Trees

It’s crazy how happy that little red leaf makes me. It’s hanging on the little Sunset Maple I bought about a week ago. It’s the only backyard tree on my side of the street.

When we decided to move to this neighbourhood, we chose our lot and house from sketches and projections of the future neighbourhood. Distant future. While picking bathroom tile and kitchen pot lights, we gave no thought to life without trees. We should have. I really miss the trees from my old neighbourhood.

A few years back in Oakville Ontario, Joyce Burnell heard that a 250 year old white Oak tree was going to be cut down to make way for a road. She decided to try to save it. Maybe because she was 86 at the time and understood that there is beauty in age, something worth celebrating not casting aside.
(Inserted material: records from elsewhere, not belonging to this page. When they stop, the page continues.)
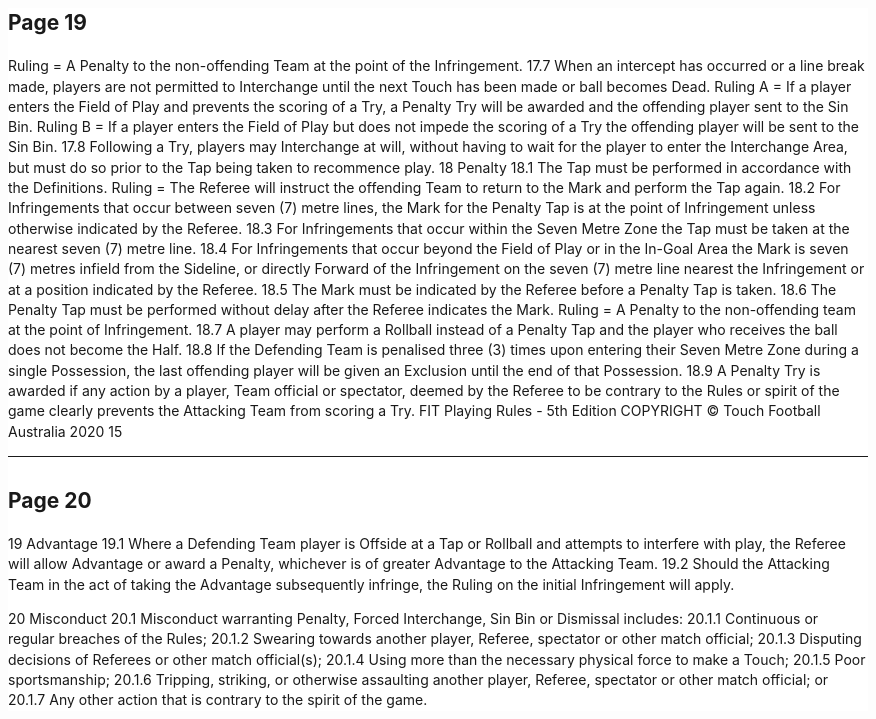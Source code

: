 


## Page 19

Ruling = A Penalty to the non-offending Team at the point of the Infringement.
17.7 When an intercept has occurred or a line break made, players are not permitted to Interchange until the next Touch has been made or ball becomes Dead.
Ruling A = If a player enters the Field of Play and prevents the scoring of a Try, a Penalty Try will be awarded and the offending player sent to the Sin Bin.
Ruling B = If a player enters the Field of Play but does not impede the scoring of a Try the offending player will be sent to the Sin Bin.
17.8 Following a Try, players may Interchange at will, without having to wait for the player to enter the Interchange Area, but must do so prior to the Tap being taken to recommence play.
18 Penalty
18.1 The Tap must be performed in accordance with the Definitions.
Ruling = The Referee will instruct the offending Team to return to the Mark and perform the Tap again.
18.2 For Infringements that occur between seven (7) metre lines, the Mark for the Penalty Tap is at the point of Infringement unless otherwise indicated by the Referee.
18.3 For Infringements that occur within the Seven Metre Zone the Tap must be taken at the nearest seven (7) metre line.
18.4 For Infringements that occur beyond the Field of Play or in the In-Goal Area the Mark is seven (7) metres infield from the Sideline, or directly Forward of the Infringement on the seven (7) metre line nearest the Infringement or at a position indicated by the Referee.
18.5 The Mark must be indicated by the Referee before a Penalty Tap is taken.
18.6 The Penalty Tap must be performed without delay after the Referee indicates the Mark.
Ruling = A Penalty to the non-offending team at the point of Infringement.
18.7 A player may perform a Rollball instead of a Penalty Tap and the player who receives the ball does not become the Half.
18.8 If the Defending Team is penalised three (3) times upon entering their Seven Metre Zone during a single Possession, the last offending player will be given an Exclusion until the end of that Possession.
18.9 A Penalty Try is awarded if any action by a player, Team official or spectator, deemed by the Referee to be contrary to the Rules or spirit of the game clearly prevents the Attacking Team from scoring a Try.
FIT Playing Rules - 5th Edition COPYRIGHT © Touch Football Australia 2020
15

---



## Page 20

19 Advantage
19.1 Where a Defending Team player is Offside at a Tap or Rollball and attempts to interfere with play, the Referee will allow Advantage or award a Penalty, whichever is of greater Advantage to the Attacking Team.
19.2 Should the Attacking Team in the act of taking the Advantage subsequently infringe, the Ruling on the initial Infringement will apply.

20 Misconduct
20.1 Misconduct warranting Penalty, Forced Interchange, Sin Bin or Dismissal includes:
20.1.1 Continuous or regular breaches of the Rules;
20.1.2 Swearing towards another player, Referee, spectator or other match official;
20.1.3 Disputing decisions of Referees or other match official(s);
20.1.4 Using more than the necessary physical force to make a Touch;
20.1.5 Poor sportsmanship;
20.1.6 Tripping, striking, or otherwise assaulting another player, Referee, spectator or other match official; or
20.1.7 Any other action that is contrary to the spirit of the game.
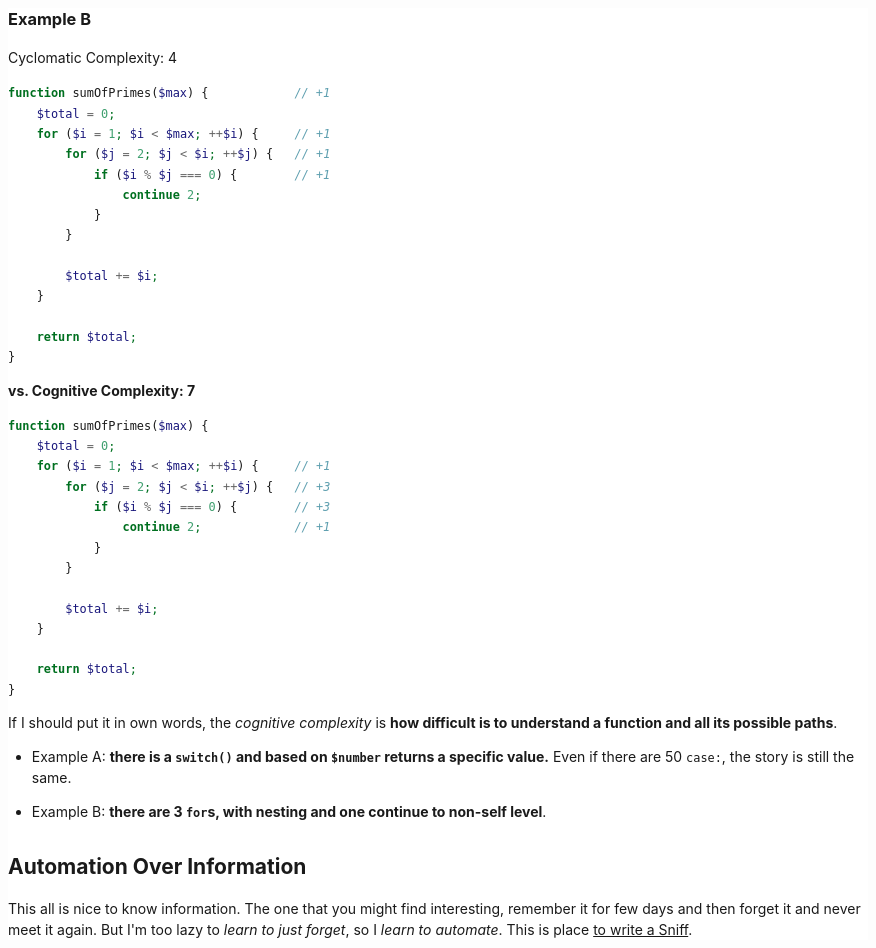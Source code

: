 ### Example B

Cyclomatic Complexity: 4

```php
function sumOfPrimes($max) {            // +1
    $total = 0;
    for ($i = 1; $i < $max; ++$i) {     // +1
        for ($j = 2; $j < $i; ++$j) {   // +1
            if ($i % $j === 0) {        // +1
                continue 2;
            }
        }

        $total += $i;
    }

    return $total;
}
```

**vs. Cognitive Complexity: 7**

```php
function sumOfPrimes($max) {
    $total = 0;
    for ($i = 1; $i < $max; ++$i) {     // +1
        for ($j = 2; $j < $i; ++$j) {   // +3
            if ($i % $j === 0) {        // +3
                continue 2;             // +1
            }
        }

        $total += $i;
    }

    return $total;
}
```

If I should put it in own words, the *cognitive complexity* is **how difficult is to understand
a function and all its possible paths**.

- Example A: **there is a `switch()` and based on `$number` returns a specific value.** Even if there are 50 `case:`, the story is still the same.

- Example B: **there are 3 `for`s, with nesting and one continue to non-self level**.

## Automation Over Information

This all is nice to know information. The one that you might find interesting, remember it for few days and then forget it and never meet it again. But I'm too lazy to *learn to just forget*, so I *learn to automate*. This is place [to write a Sniff](/blog/2017/07/17/how-to-write-custom-sniff-for-code-sniffer-3/).
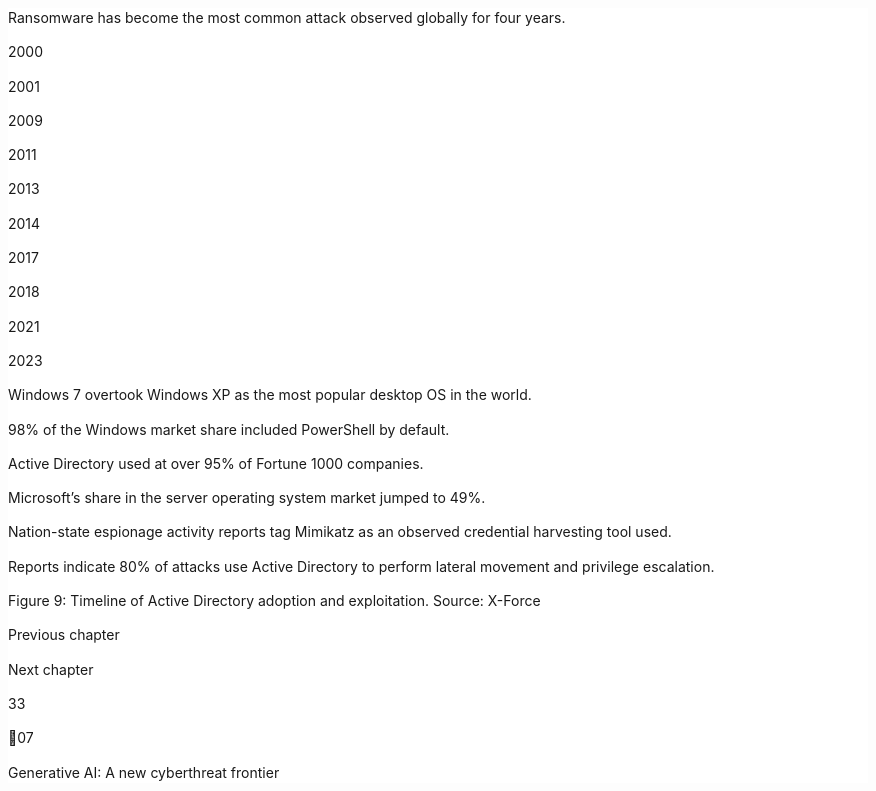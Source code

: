 Ransomware has become the most 
common attack observed globally 
for four years.

2000

2001

2009

2011

2013

2014

2017

2018

2021

2023

Windows 7 overtook 
Windows XP as the 
most popular desktop 
OS in the world. 

98% of the Windows 
market share included 
PowerShell by default.

Active Directory used at 
over 95% of Fortune 
1000 companies.

Microsoft’s share in the server 
operating system market jumped 
to 49%.

Nation\-state espionage activity 
reports tag Mimikatz as an observed 
credential harvesting tool used. 

Reports indicate 80% of attacks use 
Active Directory to perform lateral 
movement and privilege escalation.

Figure 9: Timeline of Active Directory adoption and exploitation. Source: X\-Force 

Previous chapter

Next chapter

33

07

Generative AI: A new cyberthreat frontier
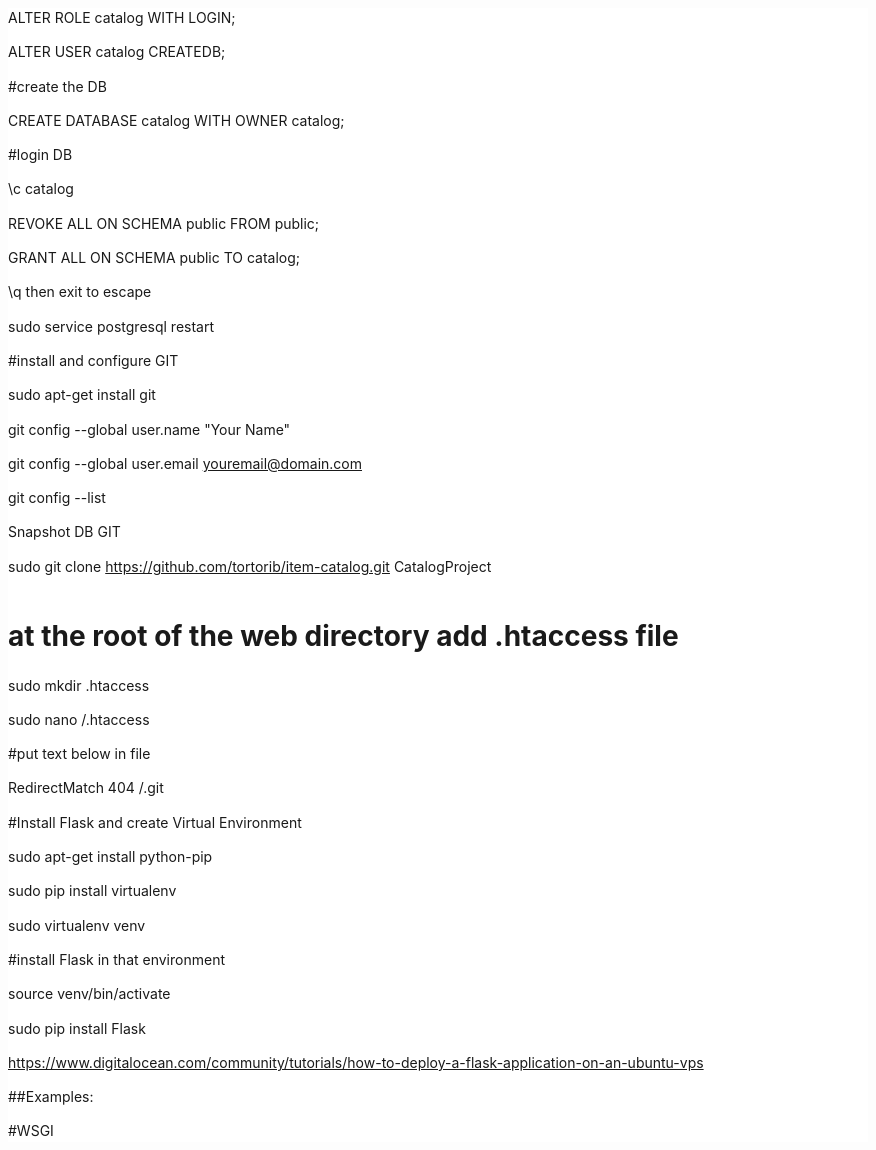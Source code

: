 ALTER ROLE catalog WITH LOGIN;

ALTER USER catalog CREATEDB;

#create the DB

CREATE DATABASE catalog WITH OWNER catalog;

#login DB

\c catalog

REVOKE ALL ON SCHEMA public FROM public;

GRANT ALL ON SCHEMA public TO catalog;

\q  then exit to escape

sudo service postgresql restart

#install and configure GIT

sudo apt-get install git

git config --global user.name "Your Name"

git config --global user.email youremail@domain.com

git config --list

Snapshot DB GIT 

sudo git clone https://github.com/tortorib/item-catalog.git CatalogProject

# at the root of the web directory add .htaccess file 

sudo  mkdir .htaccess

sudo nano /.htaccess

#put  text below in file

RedirectMatch 404 /\.git

#Install Flask and create Virtual Environment

sudo apt-get install python-pip

sudo pip install virtualenv

sudo virtualenv venv

#install Flask in that environment

source venv/bin/activate

sudo pip install Flask


https://www.digitalocean.com/community/tutorials/how-to-deploy-a-flask-application-on-an-ubuntu-vps

##Examples:

#WSGI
She was told by city council that if she could raise the $343,000 to divert the road the tree could be saved. Through corporate donations, fundraisers, benefit concerts, and Burnell’s complete dedication to the cause, she succeeded.

It’s not unusual for a save-the-tree story to pop up on the nightly news from time to time. People like trees. In fact, William Sullivan, associate professor at the University of Illinois, who studies the effects of nature on human functioning, has found that we actually need trees.

He says that over the course of our evolution, an empty landscape would be cause to feel anxious. Having a tree provides shade and shelter, a gauge for distances, and a landmark for feeling oriented in our surroundings. His studies have shown that trees still create a sense of calm and relieve mental fatigue, in a way that nothing else does. He says that regular contact with trees can strengthen communities and even increase our satisfaction with our lives.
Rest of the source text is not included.